United States officials frequently expressed concern that Aquino was not reforming her government quickly enough to preempt the New People's Army's appeal. And, although United States officials repeatedly warned coup plotters that the United States would cut military aid if they overthrew Aquino, many Filipinos worried that what they perceived as the United States government's obsession with national security might tempt the United States to support a military coup. To allay these fears, the United States dispatched two fighter planes to protect Aquino during the December 1989 coup attempt. Nevertheless, recriminations resumed within months. Irritated by US$96 million in aid cuts, Aquino refused to meet Secretary of Defense Richard Cheney when he visited Manila in February 1990.
In the late 1980s, Philippine-United States relations were bedeviled by a new problem: heightened concern for the safety of United States military and civilian personnel in the Philippines. Two United States airmen were shot and killed in Angeles City in 1987. In 1989 Colonel James N. Rowe, who was serving with the United States Joint Military Advisory Group, was assassinated near the United States military compound in Quezon City. (In February 1991, two communists were sentenced to life imprisonment for the murder of Rowe.) At least ten other United States citizens were killed by communists in the Philippines between 1986 and 1991. United States Peace Corps volunteers were withdrawn in 1990, when intelligence sources claimed to have uncovered plans for mass abductions. One volunteer was said to have been kidnapped by the New People's Army, but he emerged unharmed. Finally, in 1990 the United States government authorized hazardous duty pay for diplomats, troops, and other federal employees in the Philippines.
United States access to air and naval bases in the Philippines dominated Philippine-United States relations in 1991, with emotional issues of Philippine nationalism often weighing more heavily than economic or strategic arguments. The Military Bases Agreement of 1947, as amended in 1979 and updated in 1983 and 1988, was set to expire in September 1991. Clark Air Base, located north of Manila in the plain of Central Luzon, was a logistical hub for the United States Thirteenth Air Force, and Subic Bay Naval Base was an extremely valuable repair and resupply facility for the United States Seventh Fleet. Approximately 15,000 United States military personnel (exclusive of sailors temporarily ashore at Subic), 1,000 defense civilians, and 24,000 military dependents were assigned to the bases. The United States maintained that both bases were vital for power projection in the western Pacific, Indian Ocean, and Middle Eastern theaters and wanted indefinite access to both facilities, along with the Crow Valley gunnery range north of Subic Bay and some smaller communications installations.

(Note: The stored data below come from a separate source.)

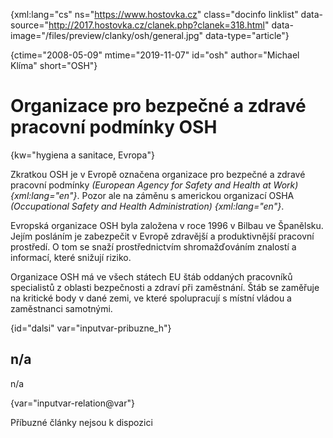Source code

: 
{xml:lang="cs" ns="https://www.hostovka.cz" class="docinfo linklist" data-source="http://2017.hostovka.cz/clanek.php?clanek=318.html" data-image="/files/preview/clanky/osh/general.jpg" data-type="article"}

{ctime="2008-05-09" mtime="2019-11-07" id="osh" author="Michael Klíma" short="OSH"}

# Organizace pro bezpečné a zdravé pracovní podmínky OSH

<!-- generated attribute kw by user_updatekw.sh on 2020-07-05, do not edit -->

{kw="hygiena a sanitace, Evropa"}

Zkratkou OSH je v Evropě označena organizace pro bezpečné a zdravé pracovní podmínky _(European Agency for Safety and Health at Work) {xml:lang="en"}_. Pozor ale na záměnu s americkou organizací OSHA _(Occupational Safety and Health Administration) {xml:lang="en"}_.

Evropská organizace OSH byla založena v roce 1996 v Bilbau ve Španělsku. Jejím posláním je zabezpečit v Evropě zdravější a produktivnější pracovní prostředí. O tom se snaží prostřednictvím shromažďováním znalostí a informací, které snižují riziko.

Organizace OSH má ve všech státech EU štáb oddaných pracovníků specialistů z oblasti bezpečnosti a zdraví při zaměstnání. Štáb se zaměřuje na kritické body v dané zemi, ve které spolupracují s místní vládou a zaměstnanci samotnými.

{id="dalsi" var="inputvar-pribuzne_h"}

## n/a

n/a

{var="inputvar-relation@var"}

Příbuzné články nejsou k dispozici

Extension of United States base rights became a pivotal issue in Manila politics. The need for some sort of military alliance with the United States was rarely questioned, but the physical presence of the bases has irritated nationalists beyond endurance. The socially deformed communities outside their gates were seen as a national disgrace. Angeles City (near Clark) and Olongapo City (near Subic) had innumerable bars and thousands of prostitutes, which caused Filipinos to be concerned about acquired immune deficiency syndrome (AIDS). There were numerous criminal gangs and smugglers and criminal jurisdiction was a perennial problem.
The nuclear issue complicated matters. Article 2 of the Constitution says that the Philippines, "consistent with national interest, adopts and pursues a policy of freedom from nuclear weapons in its territory." Interpreted strictly, this article challenged the United States policy of never confirming or denying the presence of nuclear weapons at any specific location. Aquino finessed the issue, apparently determining that it was in the national interest not to do anything to make the United States leave the bases. But the Philippine Senate in June 1988 passed by a vote of nineteen to three a bill that would have banned from the Philippines the "development, manufacture, acquisition, testing, use, introduction, installation, or storage" of nuclear weapons. The bill was defeated in the House, but its margin of passage in the Senate indicated potential difficulty in obtaining the votes of the two-thirds of the Senate required to ratify any future base agreement.
Despite negative developments in Philippine-United States relations, congruent interests in the early 1990s bound the two countries. United States foreign aid to the Philippines in 1990 reached nearly US$500 million; United States private investment stood at more than US$1 billion; and the United States and Japan were key donors to the Multilateral Aid Initiative, also known as the Philippine Assistance Plan, which offered some debt relief and new credit in return for desired structural reforms. Political activity in FilipinoAmerican communities in the United States added another dimension to Philippine-United States relations. Early maneuvering for the 1992 Philippine presidential election was as feverish among these communities on the United States west coast as it was in Manila.